Hamlin: "I don’t even care about the playoffs" after Indy loss
Denny Hamlin will have to put the disappointment of coming up short at the Brickyard behind him if he and his Joe Gibbs Racing team hope to contend for the 2018 Monster Energy NASCAR Cup Series championship.
The Chesterfield, Va. native has gone deeper into a season without a victory but Monday’s loss in the Big Machine Vodka 400 stung a little more than others.
“I don’t even care about the playoffs at this moment,” Hamlin, 37, said after finishing third in the rain-delayed race at legendary Indianapolis Motor Speedway. “All I care about is not winning this race.
“It’s one that was big on my list of races I wanted to win and the team gave me the car that was certainly capable of doing that today.”
His crew was “flawless on pit lane,” he said. “The strategy was good, had a fast car, just circumstances. Cautions. Cautions killed us at the end and allowed those guys to come up there.”
“Those guys” would be Brad Keselowski and the No. 2 team of Team Penske. Keselowski wrestled the lead away from Hamlin following a lap-158 restart and pulled away for the victory, the first in the Cup series for team owner Roger Penske and the second in a row for Keselowski, who also won last week in Darlington, S.C.
Hamlin lost runner-up honors to teammate Erik Jones, finally finishing third in his No. 11 Toyota.
Luck of the yellows
He isn’t the first to blame late cautions for taking away a potential victory and he won’t be the last. He’ll just deal with such incidents much like everyone else and move on. Late-race yellows? They’re nearly as certain as death and taxes.
Less than 20 laps from the finish, it seemed as if Hamlin would add yet another crown jewel to a racing resume that already included wins in the Daytona 500 and Southern 500. With 31 victories, there aren’t many places he hasn’t found victory lane. But Indy is one of the few and it’s a big one.
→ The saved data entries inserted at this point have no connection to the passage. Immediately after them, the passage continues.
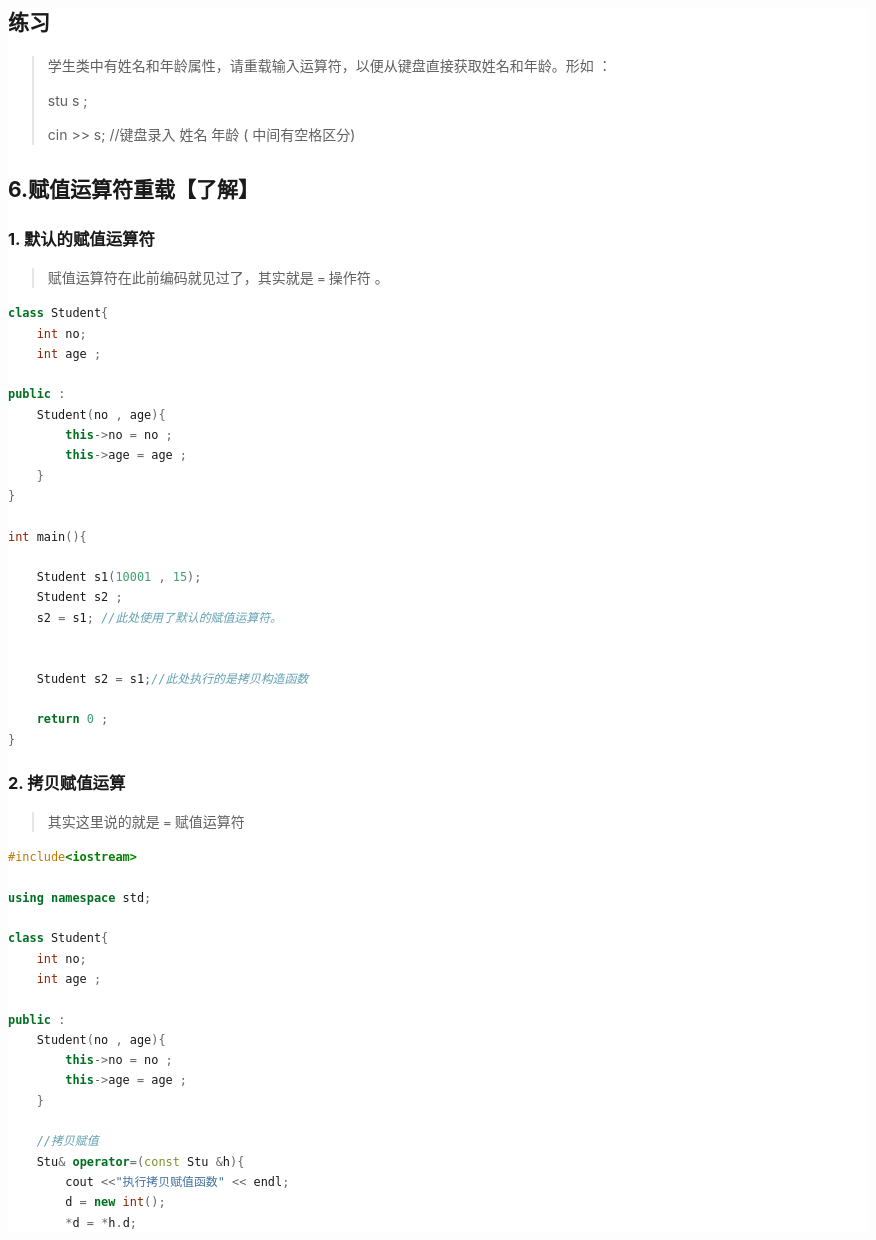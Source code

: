 ## 练习

> 学生类中有姓名和年龄属性，请重载输入运算符，以便从键盘直接获取姓名和年龄。形如 ：
>
> stu s ; 
>
> cin >> s; //键盘录入 姓名  年龄  ( 中间有空格区分)



## 6.赋值运算符重载【了解】

### 1. 默认的赋值运算符

> 赋值运算符在此前编码就见过了，其实就是 `=` 操作符 。

```cpp
class Student{
 	int no;
    int age ;
    
public :
    Student(no , age){
        this->no = no ;
        this->age = age ;
    }
}

int main(){
    
    Student s1(10001 , 15);
    Student s2 ;
    s2 = s1; //此处使用了默认的赋值运算符。

	
    Student s2 = s1;//此处执行的是拷贝构造函数
    
    return 0 ;
}
```

### 2. 拷贝赋值运算

> 其实这里说的就是 `=` 赋值运算符

```cpp
#include<iostream>

using namespace std;

class Student{
 	int no;
    int age ;
    
public :
    Student(no , age){
        this->no = no ;
        this->age = age ;
    }
    
    //拷贝赋值
    Stu& operator=(const Stu &h){
        cout <<"执行拷贝赋值函数" << endl;
        d = new int();
        *d = *h.d;
```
It took pit strategy and a fast race car to put him out front but at the time, that seemed to be enough.
Running second with 34 laps remaining, Hamlin hit pit road during a final round of green-flag pit stops and when race leader Clint Bowyer waited two more circuits to pit, Hamlin inherited the top spot.
A caution for debris on lap 144 of the 160-lap race drew the field back together, but Hamlin left everyone in the dust with a textbook restart.
Barely 10 laps later, and only five laps from the checkered flag, a 10th and final caution flag appeared, this time for a wreck between Jeffrey Earnhardt and Landon Cassill.
It was the break Keselowski, who had fresher tires, needed and the one Hamlin dreaded.
Bowyer, second on the restart, spun his tires. Keselowski, restarting behind Hamlin, quickly worked his way underneath the JGR driver and the two ran practically side-by-side for the next lap, trading paint, before Keselowski took the top spot.
Winless streak
Hamlin’s most recent victory came in the Southern 500 of 2017, so it’s been more than a year. He heads into this week’s playoffs seeded 13th in the 16-team playoff field. A win would have been a huge boost to the team that’s been so strong at times but so average at others.
“I don’t know what they were doing crashing with a couple of laps to go and multiple laps down,” Hamlin said of the Earnhardt/Cassill incident. “Meaningless.
“Besides that, all those cautions allowed those guys who took tires … to come back up there and obviously allowed the 2 (of Keselowski) to kind of rough us up there at the end.
“Very unfortunate, but it’s what happens sometimes.”